> **Data for this task**

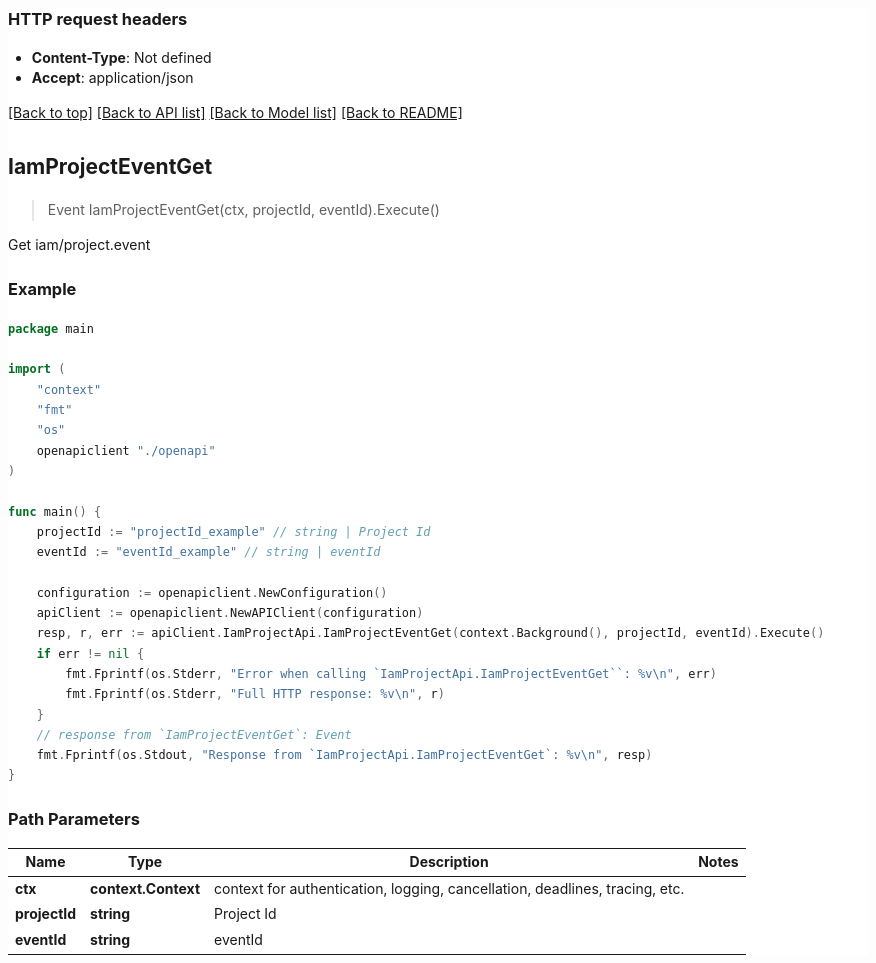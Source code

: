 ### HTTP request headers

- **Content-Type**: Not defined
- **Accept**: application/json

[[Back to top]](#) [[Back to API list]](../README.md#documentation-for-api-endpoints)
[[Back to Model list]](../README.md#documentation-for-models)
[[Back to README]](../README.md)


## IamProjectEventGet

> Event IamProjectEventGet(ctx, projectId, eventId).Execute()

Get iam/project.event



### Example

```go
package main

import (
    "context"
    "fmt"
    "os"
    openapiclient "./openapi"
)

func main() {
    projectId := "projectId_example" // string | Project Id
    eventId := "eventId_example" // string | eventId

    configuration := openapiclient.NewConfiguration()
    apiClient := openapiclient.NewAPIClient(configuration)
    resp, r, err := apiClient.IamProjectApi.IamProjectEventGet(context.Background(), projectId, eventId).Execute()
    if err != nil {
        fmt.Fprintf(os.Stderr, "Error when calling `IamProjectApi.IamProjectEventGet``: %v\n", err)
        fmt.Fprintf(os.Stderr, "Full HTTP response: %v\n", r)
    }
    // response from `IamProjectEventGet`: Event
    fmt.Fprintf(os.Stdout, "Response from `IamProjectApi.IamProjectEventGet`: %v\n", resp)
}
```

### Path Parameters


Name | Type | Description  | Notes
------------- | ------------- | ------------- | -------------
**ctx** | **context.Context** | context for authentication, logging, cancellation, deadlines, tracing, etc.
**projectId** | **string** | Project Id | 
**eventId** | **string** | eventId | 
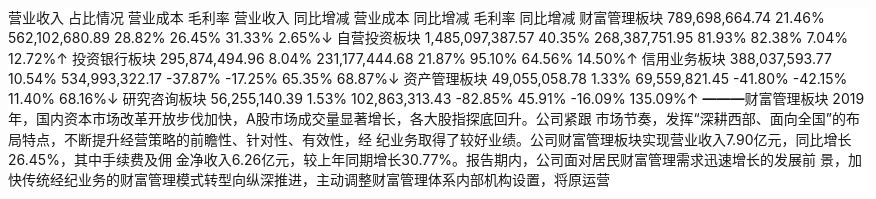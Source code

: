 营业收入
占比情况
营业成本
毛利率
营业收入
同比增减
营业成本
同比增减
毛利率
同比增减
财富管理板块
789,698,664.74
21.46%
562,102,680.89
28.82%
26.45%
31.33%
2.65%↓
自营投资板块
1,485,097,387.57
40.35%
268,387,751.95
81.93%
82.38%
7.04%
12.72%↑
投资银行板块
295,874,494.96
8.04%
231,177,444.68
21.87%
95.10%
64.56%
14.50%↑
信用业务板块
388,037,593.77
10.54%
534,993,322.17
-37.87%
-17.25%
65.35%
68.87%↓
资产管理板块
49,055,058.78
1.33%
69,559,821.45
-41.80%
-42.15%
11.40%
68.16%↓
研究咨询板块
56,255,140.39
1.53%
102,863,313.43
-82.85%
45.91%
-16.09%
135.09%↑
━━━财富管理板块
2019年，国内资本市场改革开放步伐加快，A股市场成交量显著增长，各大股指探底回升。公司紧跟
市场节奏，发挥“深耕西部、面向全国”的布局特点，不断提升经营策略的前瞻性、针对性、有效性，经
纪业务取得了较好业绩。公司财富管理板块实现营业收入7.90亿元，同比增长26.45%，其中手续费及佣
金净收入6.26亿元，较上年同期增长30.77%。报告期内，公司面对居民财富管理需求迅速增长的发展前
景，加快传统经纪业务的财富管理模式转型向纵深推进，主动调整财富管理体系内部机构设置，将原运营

==

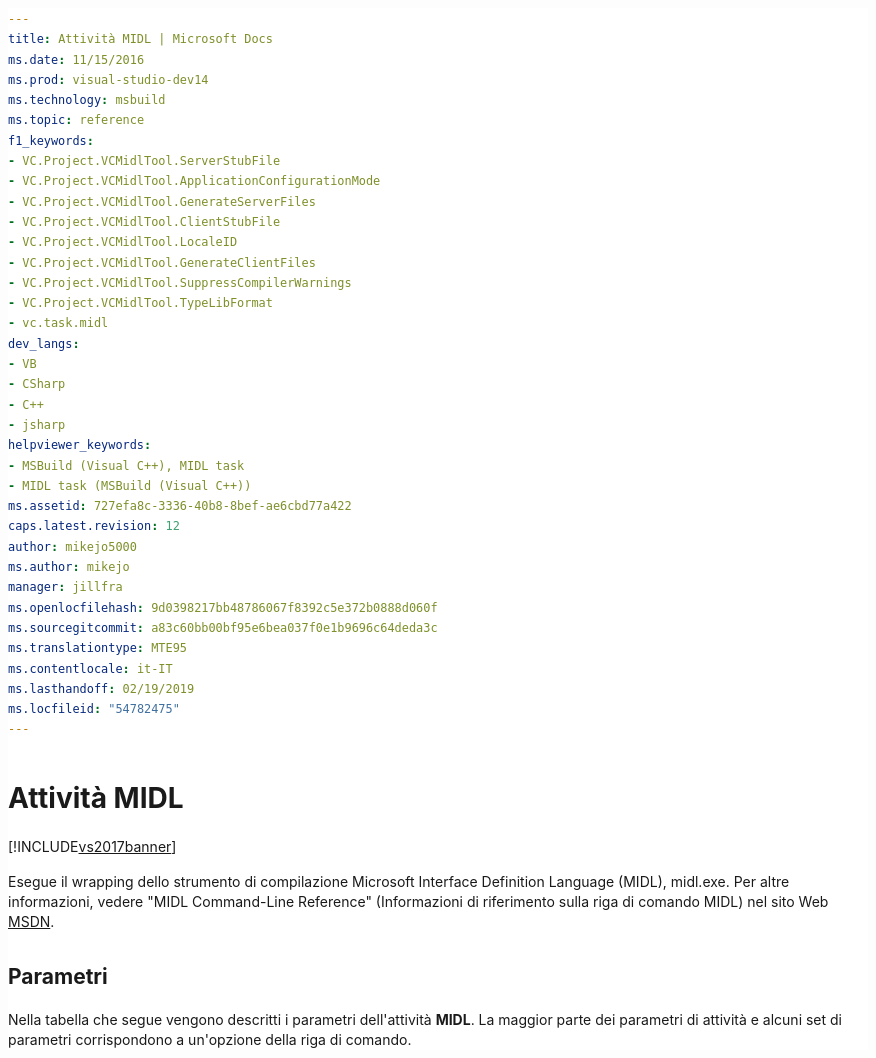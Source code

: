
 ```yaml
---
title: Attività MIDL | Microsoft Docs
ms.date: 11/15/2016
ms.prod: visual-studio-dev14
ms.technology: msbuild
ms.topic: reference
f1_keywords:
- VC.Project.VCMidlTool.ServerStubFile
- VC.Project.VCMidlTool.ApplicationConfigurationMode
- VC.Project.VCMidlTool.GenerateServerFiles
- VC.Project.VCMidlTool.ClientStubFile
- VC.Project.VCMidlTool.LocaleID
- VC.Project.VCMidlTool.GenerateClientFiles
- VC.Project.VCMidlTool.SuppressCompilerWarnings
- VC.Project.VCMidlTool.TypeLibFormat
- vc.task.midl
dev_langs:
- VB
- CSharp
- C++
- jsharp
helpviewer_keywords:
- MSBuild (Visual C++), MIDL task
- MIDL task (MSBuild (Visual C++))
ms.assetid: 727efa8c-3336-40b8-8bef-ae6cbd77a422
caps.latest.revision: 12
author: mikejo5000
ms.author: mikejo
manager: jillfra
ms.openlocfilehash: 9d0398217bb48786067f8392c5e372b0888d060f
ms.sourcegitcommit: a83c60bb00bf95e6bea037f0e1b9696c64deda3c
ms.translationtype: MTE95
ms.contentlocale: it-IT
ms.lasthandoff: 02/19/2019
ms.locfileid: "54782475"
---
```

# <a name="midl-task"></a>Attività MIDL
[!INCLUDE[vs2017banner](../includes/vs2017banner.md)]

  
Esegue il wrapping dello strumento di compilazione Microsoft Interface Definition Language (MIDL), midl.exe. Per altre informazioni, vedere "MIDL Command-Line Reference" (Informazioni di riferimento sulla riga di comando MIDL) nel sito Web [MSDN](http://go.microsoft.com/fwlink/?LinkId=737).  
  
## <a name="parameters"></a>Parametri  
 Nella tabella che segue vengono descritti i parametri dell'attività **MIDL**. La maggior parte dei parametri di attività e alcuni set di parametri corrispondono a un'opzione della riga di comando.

> **Task statement**
Reproduce, word for word and in full, only the lines above that start at the line with "295,874,494.96" and run through the line with "景，加快传统经纪业务的财富管", both ends included.

> **Solution to this exercise**
295,874,494.96
8.04%
231,177,444.68
21.87%
95.10%
64.56%
14.50%↑
信用业务板块
388,037,593.77
10.54%
534,993,322.17
-37.87%
-17.25%
65.35%
68.87%↓
资产管理板块
49,055,058.78
1.33%
69,559,821.45
-41.80%
-42.15%
11.40%
68.16%↓
研究咨询板块
56,255,140.39
1.53%
102,863,313.43
-82.85%
45.91%
-16.09%
135.09%↑
━━━财富管理板块
2019年，国内资本市场改革开放步伐加快，A股市场成交量显著增长，各大股指探底回升。公司紧跟
市场节奏，发挥“深耕西部、面向全国”的布局特点，不断提升经营策略的前瞻性、针对性、有效性，经
纪业务取得了较好业绩。公司财富管理板块实现营业收入7.90亿元，同比增长26.45%，其中手续费及佣
金净收入6.26亿元，较上年同期增长30.77%。报告期内，公司面对居民财富管理需求迅速增长的发展前
景，加快传统经纪业务的财富管理模式转型向纵深推进，主动调整财富管理体系内部机构设置，将原运营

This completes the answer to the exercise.